With only 32MB memory, it holds roughly a half-hour of 128kbps MP3s, which is the most common type found on Napster, etc. I find this translates into 8 to 10 songs. It puts out very decent sound; while I'm not a fan of the earbuds that come bundled, I use either regular headphones or, while driving, a cassette adaptor that came with a CarDiscman (I believe Rio makes one for around $15). Luckily, most of my drives are short, and I rarely have too little music for one trip.
For those who are tired of accidentally cranking up the volume with a Walkman in the pocket, the DMP-100 comes with a thoughtful "Hold" switch that optionally prevents any unintended button-presses. It can take SmartMedia memory cards, but any size worth getting would cost more than most pay for this player, so that's kind of a moot point.
For such a cheap item, it's surprisingly trendy. It's a little over 3 inches tall by a bit over 2 inches wide by 1/2 inch thick, a great size for the pocket or to hold in the hand. The clear, durable plastic pays homage to the iMac by showing circuitboards beneath, and looks even better than the picture suggests.

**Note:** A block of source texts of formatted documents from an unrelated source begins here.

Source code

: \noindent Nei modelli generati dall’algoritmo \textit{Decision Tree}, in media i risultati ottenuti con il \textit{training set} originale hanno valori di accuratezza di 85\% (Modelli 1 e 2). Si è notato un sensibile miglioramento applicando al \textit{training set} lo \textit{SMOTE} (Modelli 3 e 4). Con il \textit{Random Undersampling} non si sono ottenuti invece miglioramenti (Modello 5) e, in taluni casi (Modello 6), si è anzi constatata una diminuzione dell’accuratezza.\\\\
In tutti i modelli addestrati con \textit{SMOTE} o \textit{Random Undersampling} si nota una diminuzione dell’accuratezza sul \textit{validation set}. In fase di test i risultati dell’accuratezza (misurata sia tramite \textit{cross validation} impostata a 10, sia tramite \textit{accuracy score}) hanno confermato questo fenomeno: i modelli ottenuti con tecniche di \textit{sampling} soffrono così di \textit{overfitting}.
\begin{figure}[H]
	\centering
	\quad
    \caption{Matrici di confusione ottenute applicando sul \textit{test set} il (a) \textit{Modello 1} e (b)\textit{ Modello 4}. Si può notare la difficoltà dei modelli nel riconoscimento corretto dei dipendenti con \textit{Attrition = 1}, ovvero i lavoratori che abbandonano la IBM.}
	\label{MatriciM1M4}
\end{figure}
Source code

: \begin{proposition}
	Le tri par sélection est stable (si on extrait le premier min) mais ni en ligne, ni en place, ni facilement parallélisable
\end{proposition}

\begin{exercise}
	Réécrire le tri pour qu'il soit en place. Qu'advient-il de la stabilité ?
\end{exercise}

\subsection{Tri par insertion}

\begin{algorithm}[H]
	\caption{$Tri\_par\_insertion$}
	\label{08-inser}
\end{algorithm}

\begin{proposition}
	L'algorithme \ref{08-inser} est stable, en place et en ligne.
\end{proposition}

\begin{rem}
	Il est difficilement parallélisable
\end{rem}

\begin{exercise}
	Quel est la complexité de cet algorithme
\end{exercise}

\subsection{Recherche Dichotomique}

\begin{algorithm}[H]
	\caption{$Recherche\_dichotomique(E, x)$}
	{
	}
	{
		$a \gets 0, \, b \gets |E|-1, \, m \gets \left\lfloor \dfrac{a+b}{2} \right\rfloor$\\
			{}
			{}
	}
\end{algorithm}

The buttons have a nice metallic sheen, and the 2 line LCD screen shows elapsed time as well as the beginning of the song name, a useful feature. It's surprisingly rugged, surviving multiple drops onto concrete with nary a skip. The Equalizer is a good attempt at promoting music quality, but it's only a bunch of hyperexaggerated presets which end up worsening things. I question a few functionality decisions by the good folks at D-Link: they devote buttons to arcane features such as "A-B" (with which you can set up a loop of any length within a song, which I find rather useless), yet have no Power button: hold down the play button to turn on, stop button to turn off (with a cute "Good bye" message).
Other fun features include voice recording, which as long as you're speaking into the mic-hole picks up surprisingly well, and stores an impressive 2 hours of voice. You can also store any file on the memory, using the player as a "disk" to transfer files between PCs. Holding down on the Forward or Back buttons for over one second acts as a 5-second fast-forward, convenient for picking up where you left off. A battery level monitor is another thoughtful addition.
The only thing that disappoints me is the difficulty and slowness of getting songs from the PC to the player. The software is a bit fussy, but follows an understandable Windows Explorer-like format, allowing drag-and-drop transferring of MP3s. It downloads throught the Parallel/Printer port at roughly 100k/sec, meaning that it takes about 30 seconds to transfer a 3 minute 128kbps file, and about 5 minutes to fill the whole thing. Acceptable, but always keeps me wondering why they didn't use the much faster and more popular USB format. It's also a pain to configure the computer for 'ECP' support, requiring advanced tampering in the Startup BIOS to get set up...and if you use your printer port for, well, a printer, you'll have to get used to plugging and unplugging cords. But then I remind myself, "Hey, it was cheap, live with it," and then I fix myself a sandwich or something while waiting for the file transfer to finish. Hint: Make sure the player is turned on before downloading.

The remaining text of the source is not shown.